- Supplied information -

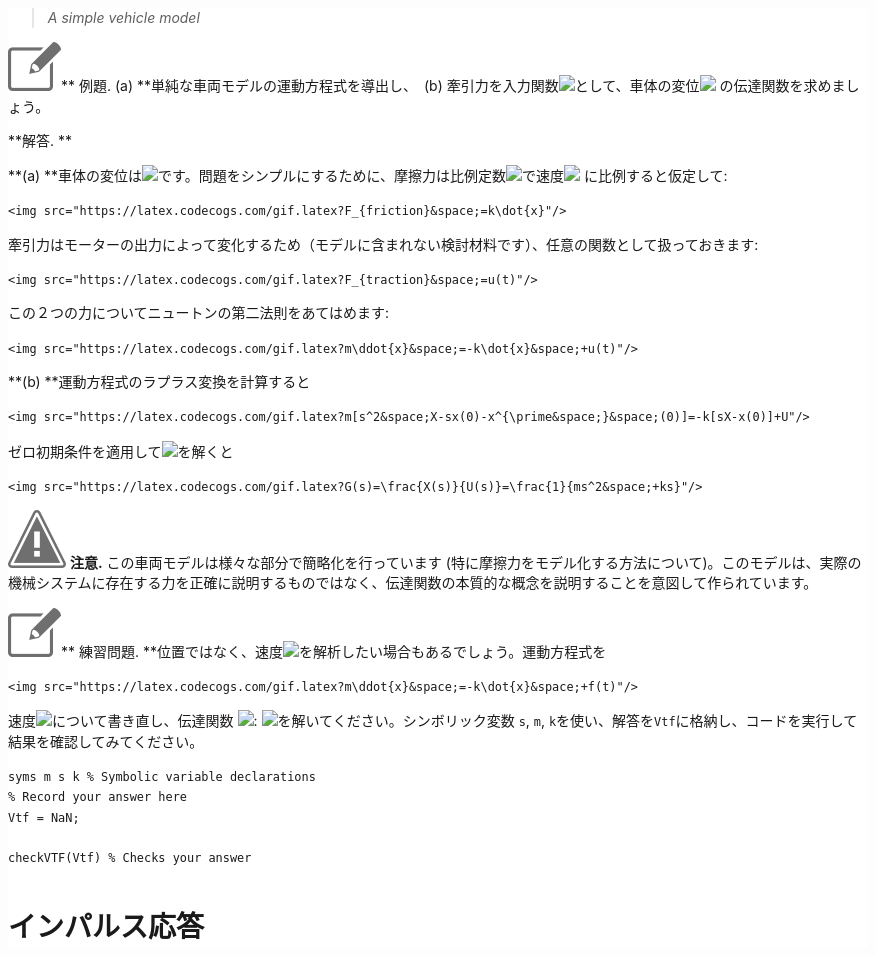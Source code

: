 > *A simple vehicle model*

![image_12.png](Part1_TransferFunctionBasics_images/image_12.png)** 例題. (a) **単純な車両モデルの運動方程式を導出し、　(b) 牽引力を入力関数<img src="https://latex.codecogs.com/gif.latex?\inline&space;u(t)"/>として、車体の変位<img src="https://latex.codecogs.com/gif.latex?\inline&space;x(t)"/> の伝達関数を求めましょう。

**解答. **

**(a) **車体の変位は<img src="https://latex.codecogs.com/gif.latex?\inline&space;x(t)"/>です。問題をシンプルにするために、摩擦力は比例定数<img src="https://latex.codecogs.com/gif.latex?\inline&space;k"/>で速度<img src="https://latex.codecogs.com/gif.latex?\inline&space;\dot{x}"/> に比例すると仮定して:

    <img src="https://latex.codecogs.com/gif.latex?F_{friction}&space;=k\dot{x}"/>

牽引力はモーターの出力によって変化するため（モデルに含まれない検討材料です）、任意の関数として扱っておきます:

    <img src="https://latex.codecogs.com/gif.latex?F_{traction}&space;=u(t)"/>

この２つの力についてニュートンの第二法則をあてはめます:

    <img src="https://latex.codecogs.com/gif.latex?m\ddot{x}&space;=-k\dot{x}&space;+u(t)"/>

**(b) **運動方程式のラプラス変換を計算すると

    <img src="https://latex.codecogs.com/gif.latex?m[s^2&space;X-sx(0)-x^{\prime&space;}&space;(0)]=-k[sX-x(0)]+U"/>

ゼロ初期条件を適用して<img src="https://latex.codecogs.com/gif.latex?\inline&space;X/U"/>を解くと

    <img src="https://latex.codecogs.com/gif.latex?G(s)=\frac{X(s)}{U(s)}=\frac{1}{ms^2&space;+ks}"/>

![image_13.png](Part1_TransferFunctionBasics_images/image_13.png) **注意.** この車両モデルは様々な部分で簡略化を行っています (特に摩擦力をモデル化する方法について)。このモデルは、実際の機械システムに存在する力を正確に説明するものではなく、伝達関数の本質的な概念を説明することを意図して作られています。

![image_14.png](Part1_TransferFunctionBasics_images/image_14.png)** 練習問題. **位置ではなく、速度<img src="https://latex.codecogs.com/gif.latex?\inline&space;v(t)"/>を解析したい場合もあるでしょう。運動方程式を

    <img src="https://latex.codecogs.com/gif.latex?m\ddot{x}&space;=-k\dot{x}&space;+f(t)"/>

速度<img src="https://latex.codecogs.com/gif.latex?\inline&space;v(t)=\dot{x}&space;(t)"/>について書き直し、伝達関数 <img src="https://latex.codecogs.com/gif.latex?\inline&space;v"/>: <img src="https://latex.codecogs.com/gif.latex?\inline&space;H(s)=V(s)/F(s)"/>を解いてください。シンボリック変数 `s`, `m`, `k`を使い、解答を`Vtf`に格納し、コードを実行して結果を確認してみてください。

```matlab:Code
syms m s k % Symbolic variable declarations
% Record your answer here
Vtf = NaN;

checkVTF(Vtf) % Checks your answer
```

# インパルス応答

- What to work on -
Without the pictures, write out the entire listing exactly.

- Expected answer -
Source code

: > *A simple vehicle model*

![image_12.png](Part1_TransferFunctionBasics_images/image_12.png)** 例題. (a) **単純な車両モデルの運動方程式を導出し、　(b) 牽引力を入力関数<img src="https://latex.codecogs.com/gif.latex?\inline&space;u(t)"/>として、車体の変位<img src="https://latex.codecogs.com/gif.latex?\inline&space;x(t)"/> の伝達関数を求めましょう。

**解答. **

**(a) **車体の変位は<img src="https://latex.codecogs.com/gif.latex?\inline&space;x(t)"/>です。問題をシンプルにするために、摩擦力は比例定数<img src="https://latex.codecogs.com/gif.latex?\inline&space;k"/>で速度<img src="https://latex.codecogs.com/gif.latex?\inline&space;\dot{x}"/> に比例すると仮定して:

    <img src="https://latex.codecogs.com/gif.latex?F_{friction}&space;=k\dot{x}"/>

牽引力はモーターの出力によって変化するため（モデルに含まれない検討材料です）、任意の関数として扱っておきます:

    <img src="https://latex.codecogs.com/gif.latex?F_{traction}&space;=u(t)"/>

この２つの力についてニュートンの第二法則をあてはめます:

    <img src="https://latex.codecogs.com/gif.latex?m\ddot{x}&space;=-k\dot{x}&space;+u(t)"/>

**(b) **運動方程式のラプラス変換を計算すると

    <img src="https://latex.codecogs.com/gif.latex?m[s^2&space;X-sx(0)-x^{\prime&space;}&space;(0)]=-k[sX-x(0)]+U"/>

ゼロ初期条件を適用して<img src="https://latex.codecogs.com/gif.latex?\inline&space;X/U"/>を解くと

    <img src="https://latex.codecogs.com/gif.latex?G(s)=\frac{X(s)}{U(s)}=\frac{1}{ms^2&space;+ks}"/>

![image_13.png](Part1_TransferFunctionBasics_images/image_13.png) **注意.** この車両モデルは様々な部分で簡略化を行っています (特に摩擦力をモデル化する方法について)。このモデルは、実際の機械システムに存在する力を正確に説明するものではなく、伝達関数の本質的な概念を説明することを意図して作られています。

![image_14.png](Part1_TransferFunctionBasics_images/image_14.png)** 練習問題. **位置ではなく、速度<img src="https://latex.codecogs.com/gif.latex?\inline&space;v(t)"/>を解析したい場合もあるでしょう。運動方程式を

    <img src="https://latex.codecogs.com/gif.latex?m\ddot{x}&space;=-k\dot{x}&space;+f(t)"/>

速度<img src="https://latex.codecogs.com/gif.latex?\inline&space;v(t)=\dot{x}&space;(t)"/>について書き直し、伝達関数 <img src="https://latex.codecogs.com/gif.latex?\inline&space;v"/>: <img src="https://latex.codecogs.com/gif.latex?\inline&space;H(s)=V(s)/F(s)"/>を解いてください。シンボリック変数 `s`, `m`, `k`を使い、解答を`Vtf`に格納し、コードを実行して結果を確認してみてください。

```matlab:Code
syms m s k % Symbolic variable declarations
% Record your answer here
Vtf = NaN;

checkVTF(Vtf) % Checks your answer
```

# インパルス応答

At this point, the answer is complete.